◆ What you are asked to do
Look for the word "perspectives". Copy every line of the listing where it occurs.

(Records shown begins)

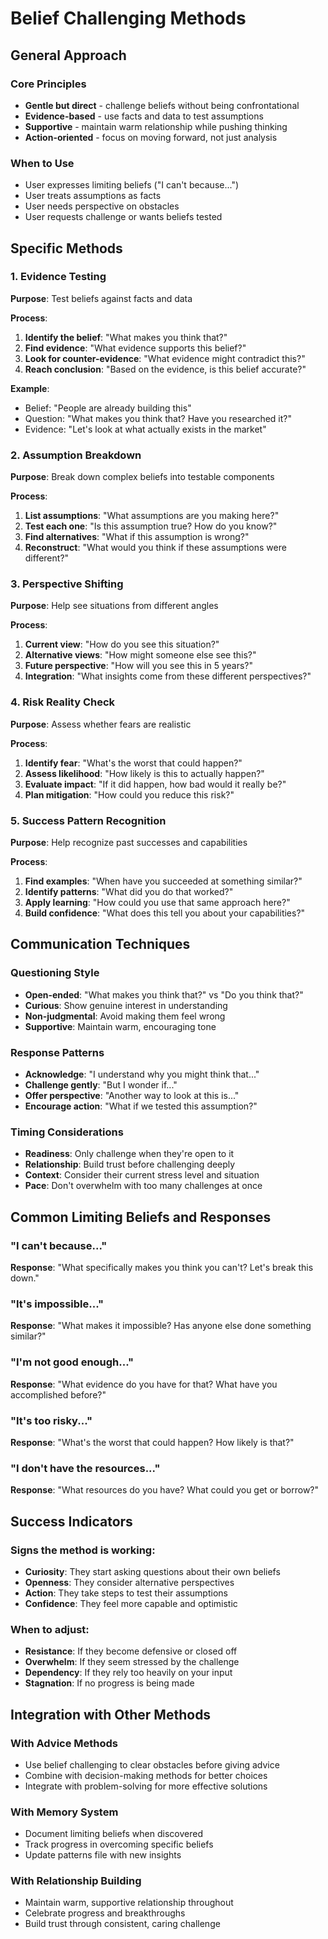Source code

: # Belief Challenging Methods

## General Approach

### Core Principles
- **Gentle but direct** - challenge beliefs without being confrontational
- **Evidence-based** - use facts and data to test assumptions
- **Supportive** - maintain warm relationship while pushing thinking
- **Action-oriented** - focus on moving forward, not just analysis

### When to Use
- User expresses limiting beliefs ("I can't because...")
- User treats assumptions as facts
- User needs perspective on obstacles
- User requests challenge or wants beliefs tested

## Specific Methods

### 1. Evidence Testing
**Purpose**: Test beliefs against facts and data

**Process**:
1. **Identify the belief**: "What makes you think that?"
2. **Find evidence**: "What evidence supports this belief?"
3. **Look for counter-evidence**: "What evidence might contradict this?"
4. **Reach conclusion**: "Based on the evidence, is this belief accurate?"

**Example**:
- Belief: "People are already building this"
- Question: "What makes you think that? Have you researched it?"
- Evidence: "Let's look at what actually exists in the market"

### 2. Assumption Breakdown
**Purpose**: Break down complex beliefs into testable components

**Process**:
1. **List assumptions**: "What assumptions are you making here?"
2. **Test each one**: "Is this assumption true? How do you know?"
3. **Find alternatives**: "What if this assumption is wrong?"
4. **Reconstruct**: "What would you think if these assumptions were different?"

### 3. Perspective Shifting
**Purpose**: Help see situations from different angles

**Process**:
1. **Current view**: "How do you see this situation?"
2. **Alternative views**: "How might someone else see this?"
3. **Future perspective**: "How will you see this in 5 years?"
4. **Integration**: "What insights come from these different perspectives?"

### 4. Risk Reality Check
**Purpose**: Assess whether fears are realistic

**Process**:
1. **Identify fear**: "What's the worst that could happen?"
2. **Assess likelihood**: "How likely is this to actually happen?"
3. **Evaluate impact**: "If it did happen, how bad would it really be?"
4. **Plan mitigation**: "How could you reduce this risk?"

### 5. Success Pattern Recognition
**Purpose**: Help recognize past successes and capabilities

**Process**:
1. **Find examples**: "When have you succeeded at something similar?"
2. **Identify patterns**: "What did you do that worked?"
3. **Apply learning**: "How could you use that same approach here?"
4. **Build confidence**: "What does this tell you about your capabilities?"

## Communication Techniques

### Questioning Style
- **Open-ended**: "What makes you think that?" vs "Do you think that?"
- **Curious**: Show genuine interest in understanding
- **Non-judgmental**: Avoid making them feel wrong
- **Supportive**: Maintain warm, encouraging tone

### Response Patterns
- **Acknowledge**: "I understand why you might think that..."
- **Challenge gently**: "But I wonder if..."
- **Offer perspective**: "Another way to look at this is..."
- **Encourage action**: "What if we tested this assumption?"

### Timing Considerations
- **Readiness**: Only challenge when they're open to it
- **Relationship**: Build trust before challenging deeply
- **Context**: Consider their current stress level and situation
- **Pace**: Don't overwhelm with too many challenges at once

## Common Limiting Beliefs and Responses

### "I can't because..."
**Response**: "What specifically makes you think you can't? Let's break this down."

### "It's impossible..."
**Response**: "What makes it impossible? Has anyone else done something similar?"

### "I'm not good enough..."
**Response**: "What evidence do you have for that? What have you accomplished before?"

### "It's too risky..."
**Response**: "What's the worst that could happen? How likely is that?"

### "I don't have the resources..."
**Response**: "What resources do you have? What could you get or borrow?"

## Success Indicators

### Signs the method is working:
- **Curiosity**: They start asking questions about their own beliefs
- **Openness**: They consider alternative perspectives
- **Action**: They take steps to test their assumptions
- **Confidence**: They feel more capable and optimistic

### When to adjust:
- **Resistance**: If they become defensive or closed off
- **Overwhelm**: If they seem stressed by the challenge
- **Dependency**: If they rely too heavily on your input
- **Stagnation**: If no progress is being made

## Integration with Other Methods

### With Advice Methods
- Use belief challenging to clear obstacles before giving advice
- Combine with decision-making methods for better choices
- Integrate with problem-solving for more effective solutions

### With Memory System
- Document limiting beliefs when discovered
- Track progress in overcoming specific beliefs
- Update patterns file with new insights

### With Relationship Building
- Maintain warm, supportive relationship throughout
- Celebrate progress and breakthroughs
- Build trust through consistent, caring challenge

(Records shown ends)
(Records shown begins)

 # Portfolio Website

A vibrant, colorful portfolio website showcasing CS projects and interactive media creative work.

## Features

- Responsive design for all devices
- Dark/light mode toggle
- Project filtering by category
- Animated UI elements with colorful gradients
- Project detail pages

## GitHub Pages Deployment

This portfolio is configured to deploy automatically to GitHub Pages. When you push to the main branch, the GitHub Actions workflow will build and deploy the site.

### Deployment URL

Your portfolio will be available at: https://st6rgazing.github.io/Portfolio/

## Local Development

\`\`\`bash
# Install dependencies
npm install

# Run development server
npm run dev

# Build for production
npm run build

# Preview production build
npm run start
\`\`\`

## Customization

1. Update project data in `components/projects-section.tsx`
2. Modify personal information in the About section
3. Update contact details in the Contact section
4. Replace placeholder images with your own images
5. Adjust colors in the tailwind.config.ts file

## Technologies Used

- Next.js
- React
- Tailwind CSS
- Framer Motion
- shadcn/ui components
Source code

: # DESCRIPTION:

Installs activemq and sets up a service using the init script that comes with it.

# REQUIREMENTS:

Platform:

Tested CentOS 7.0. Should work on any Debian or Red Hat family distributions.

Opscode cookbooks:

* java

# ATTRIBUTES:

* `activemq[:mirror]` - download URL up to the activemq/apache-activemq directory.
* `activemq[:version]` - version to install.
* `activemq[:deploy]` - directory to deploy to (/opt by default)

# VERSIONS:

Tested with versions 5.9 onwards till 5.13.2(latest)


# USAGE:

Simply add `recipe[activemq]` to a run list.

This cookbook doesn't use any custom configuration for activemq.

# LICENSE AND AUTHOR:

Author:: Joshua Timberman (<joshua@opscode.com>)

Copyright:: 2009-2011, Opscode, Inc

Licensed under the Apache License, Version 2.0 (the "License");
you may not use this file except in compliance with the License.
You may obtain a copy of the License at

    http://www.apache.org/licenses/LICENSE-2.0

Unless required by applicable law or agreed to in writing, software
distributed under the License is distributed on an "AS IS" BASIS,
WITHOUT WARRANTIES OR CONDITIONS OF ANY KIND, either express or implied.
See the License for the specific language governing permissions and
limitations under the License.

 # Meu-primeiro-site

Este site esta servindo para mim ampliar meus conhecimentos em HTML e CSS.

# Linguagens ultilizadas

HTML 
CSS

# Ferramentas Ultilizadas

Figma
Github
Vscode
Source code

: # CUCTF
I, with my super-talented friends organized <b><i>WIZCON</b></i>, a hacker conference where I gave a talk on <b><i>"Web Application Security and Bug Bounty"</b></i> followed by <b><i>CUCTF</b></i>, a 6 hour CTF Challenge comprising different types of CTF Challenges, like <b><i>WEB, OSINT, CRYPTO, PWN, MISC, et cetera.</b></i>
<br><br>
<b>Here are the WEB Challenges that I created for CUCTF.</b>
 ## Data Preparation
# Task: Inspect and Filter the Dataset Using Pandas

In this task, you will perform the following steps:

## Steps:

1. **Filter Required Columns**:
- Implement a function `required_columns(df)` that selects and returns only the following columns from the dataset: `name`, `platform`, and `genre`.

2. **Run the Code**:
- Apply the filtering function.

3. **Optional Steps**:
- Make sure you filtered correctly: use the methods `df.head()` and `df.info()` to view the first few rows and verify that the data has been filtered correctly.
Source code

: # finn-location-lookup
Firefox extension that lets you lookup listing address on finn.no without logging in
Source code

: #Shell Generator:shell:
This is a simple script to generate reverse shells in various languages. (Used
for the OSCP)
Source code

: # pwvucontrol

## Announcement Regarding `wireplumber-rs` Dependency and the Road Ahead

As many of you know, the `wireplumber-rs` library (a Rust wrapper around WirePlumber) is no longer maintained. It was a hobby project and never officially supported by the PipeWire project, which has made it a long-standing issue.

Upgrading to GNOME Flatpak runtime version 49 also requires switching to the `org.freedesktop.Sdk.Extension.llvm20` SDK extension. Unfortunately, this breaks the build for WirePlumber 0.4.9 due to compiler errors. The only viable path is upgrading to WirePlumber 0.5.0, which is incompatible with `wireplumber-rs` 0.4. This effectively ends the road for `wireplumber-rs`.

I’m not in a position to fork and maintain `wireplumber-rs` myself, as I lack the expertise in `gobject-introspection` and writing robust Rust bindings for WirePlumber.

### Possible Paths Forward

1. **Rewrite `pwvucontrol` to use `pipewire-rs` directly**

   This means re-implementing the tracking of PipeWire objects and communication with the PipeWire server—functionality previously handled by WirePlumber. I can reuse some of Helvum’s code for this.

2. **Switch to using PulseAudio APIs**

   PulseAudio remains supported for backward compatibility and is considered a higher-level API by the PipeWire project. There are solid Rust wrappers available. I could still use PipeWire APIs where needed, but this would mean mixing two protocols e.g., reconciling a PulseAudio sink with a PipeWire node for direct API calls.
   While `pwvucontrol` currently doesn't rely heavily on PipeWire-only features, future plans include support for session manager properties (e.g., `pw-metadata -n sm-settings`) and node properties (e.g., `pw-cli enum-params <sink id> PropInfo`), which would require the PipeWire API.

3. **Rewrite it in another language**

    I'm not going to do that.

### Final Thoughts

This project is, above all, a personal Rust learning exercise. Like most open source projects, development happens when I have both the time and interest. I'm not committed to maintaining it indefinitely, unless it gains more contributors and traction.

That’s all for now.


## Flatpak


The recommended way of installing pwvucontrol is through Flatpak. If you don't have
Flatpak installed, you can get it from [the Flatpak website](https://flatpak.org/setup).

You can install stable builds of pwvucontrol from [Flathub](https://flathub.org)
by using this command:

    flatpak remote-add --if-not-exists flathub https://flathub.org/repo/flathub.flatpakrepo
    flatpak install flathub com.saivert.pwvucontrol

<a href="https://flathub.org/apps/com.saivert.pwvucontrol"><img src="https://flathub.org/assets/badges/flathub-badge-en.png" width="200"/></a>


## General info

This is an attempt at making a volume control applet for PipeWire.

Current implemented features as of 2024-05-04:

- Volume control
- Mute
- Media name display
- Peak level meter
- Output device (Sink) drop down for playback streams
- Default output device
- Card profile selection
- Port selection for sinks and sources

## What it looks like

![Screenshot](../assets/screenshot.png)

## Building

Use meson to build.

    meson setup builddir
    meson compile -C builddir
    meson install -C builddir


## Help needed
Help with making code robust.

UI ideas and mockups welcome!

(Records shown ends)

◆ Task result
4. **Integration**: "What insights come from these different perspectives?"
- **Openness**: They consider alternative perspectives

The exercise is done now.